Hillary: Like that’s the magic one. Advance care planning is a start. It’s one entrance in and it’s the one perhaps most accessible to me in primary care, but it’s part of a bigger ongoing need.
Sarah: Sarah Yeah, I love Hillary’s magic wand. I think kind of along the lines of some of our discussion that I hope we can continue to work to really decolonize advance care planning and take it in the work that we’re I think all three of us are doing to try to reach communities that are experiencing disparities. Despite so many interventions.
Sarah: I hope we can continue to find ways either as researchers or clinicians or advocates in the community, to really decolonize this process and framework and find ways to continue to make it speak to people and so that more folks are engaged and feel empowered through it.
Eric: Speaking of Alex, this is or not this is not going to be our last ACP podcast on equity and no, we are planning upon this. Listeners get a sense of how far out we plan this fall. We’re doing a podcast with Ferron EPS and Karen Moss about advance care planning in African-American churches. So listen for that.
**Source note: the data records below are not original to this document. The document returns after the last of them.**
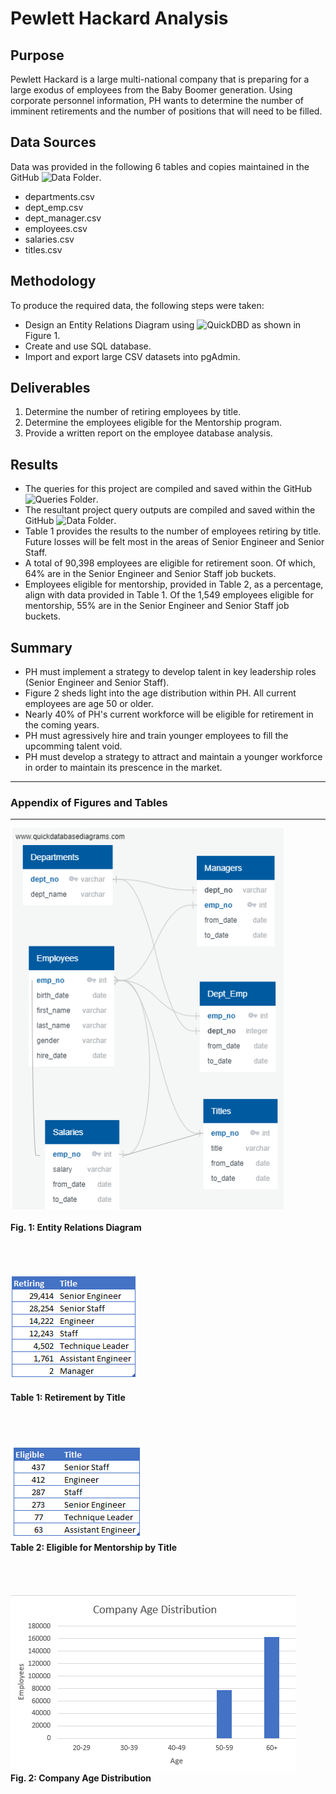 # Pewlett Hackard Analysis

## Purpose
Pewlett Hackard is a large multi-national company that is preparing for a large exodus of employees from the Baby Boomer generation.  Using corporate personnel information, PH wants to determine the number of imminent retirements and the number of positions that will need to be filled.  

## Data Sources
Data was provided in the following 6 tables and copies maintained in the GitHub ![Data Folder](Data/).
* departments.csv
* dept_emp.csv
* dept_manager.csv
* employees.csv
* salaries.csv
* titles.csv

## Methodology
To produce the required data, the following steps were taken:
* Design an Entity Relations Diagram using ![QuickDBD](https://app.quickdatabasediagrams.com/#/) as shown in Figure 1.  
* Create and use SQL database.
* Import and export large CSV datasets into pgAdmin.

## Deliverables 
1. Determine the number of retiring employees by title.   
2. Determine the employees eligible for the Mentorship program.  
3. Provide a written report on the employee database analysis.  

## Results
* The queries for this project are compiled and saved within the GitHub ![Queries Folder](Queries/).
* The resultant project query outputs are compiled and saved within the GitHub ![Data Folder](Data/).
* Table 1 provides the results to the number of employees retiring by title.  Future losses will be felt most in the areas of Senior Engineer and Senior Staff.  
* A total of 90,398 employees are eligible for retirement soon.  Of which, 64% are in the Senior Engineer and Senior Staff job buckets.  
* Employees eligible for mentorship, provided in Table 2, as a percentage, align with data provided in Table 1.  Of the 1,549 employees eligible for mentorship, 55%  are in the Senior Engineer and Senior Staff job buckets.
  
## Summary
* PH must implement a strategy to develop talent in key leadership roles (Senior Engineer and Senior Staff).  
* Figure 2 sheds light into the age distribution within PH.  All current employees are age 50 or older. 
* Nearly 40% of PH's current workforce will be eligible for retirement in the coming years.  
* PH must agressively hire and train younger employees to fill the upcomming talent void.
* PH must develop a strategy to attract and maintain a younger workforce in order to maintain its prescence in the market.  

----------------------------------------------------------------------------------
### Appendix of Figures and Tables
----------------------------------------------------------------------------------
![Fig1](Pewlett-Hackard-Analysis/EmployeeDB.png)
<br>
<br>
**Fig. 1:  Entity Relations Diagram**
<br>
<br>
<br>
<br>
<br>
![Table 1: Retirement_by_Title](Pewlett-Hackard-Analysis/retiring_by_titles.PNG)
<br>
<br>
**Table 1: Retirement by Title**
<br>
<br>
<br>
<br>
<br>
![Table 2](Pewlett-Hackard-Analysis/mentorship_by_titles.PNG)
<br>
**Table 2: Eligible for Mentorship by Title**
<br>
<br>
<br>
<br>
<br>
![Figure 2](Pewlett-Hackard-Analysis/Age_Distribution.PNG)
<br>
**Fig. 2: Company Age Distribution**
LJ Your magic wand.
LJ: If I could wave my one, I would find a way to say what it is like. What is it that advance care planning does for people? That’s helpful. And I think if I had a magic wand, that’s what I would want to put into a box that we could measure and report and say, Here it is, this is the smoking gun, this is why we should be doing this.
LJ: And we haven’t found it yet. We’ve certainly I’ve tried we’ve done this integrated variable that includes includes all these different types of outcomes, which is a whole other.
Eric: I guess with that outcome. It’s why we should be doing this or why it doesn’t work, right?
LJ: Yeah, right. Well, but we know … this is what I’m saying, is that qualitatively we know and I’m sure that that authored the articles would probably agree that there is benefit right in doing this work and having these conversations is just what is the benefit? How do we measure it and what is it? But I have no question in my mind that it that it has benefit.
LJ: Just that magic wand is what we need to figure out what it is.
Eric: Yeah, well, I want to thank all three of you for joining us. But before we leave, I think we got a little bit more of a teaching coming this way.
Alex: Everyone across the nation. (singing)
Eric: Thank you, Sarah, for that song request. Well, I thank you, all three of you, for joining us on this podcast. That was absolutely fabulous.
Sarah: Thanks for having us.
LJ: Thank you.
Hillary: Have a great one, this was fun.
Eric: Thank you. And all of our listeners, thank you for your continued support.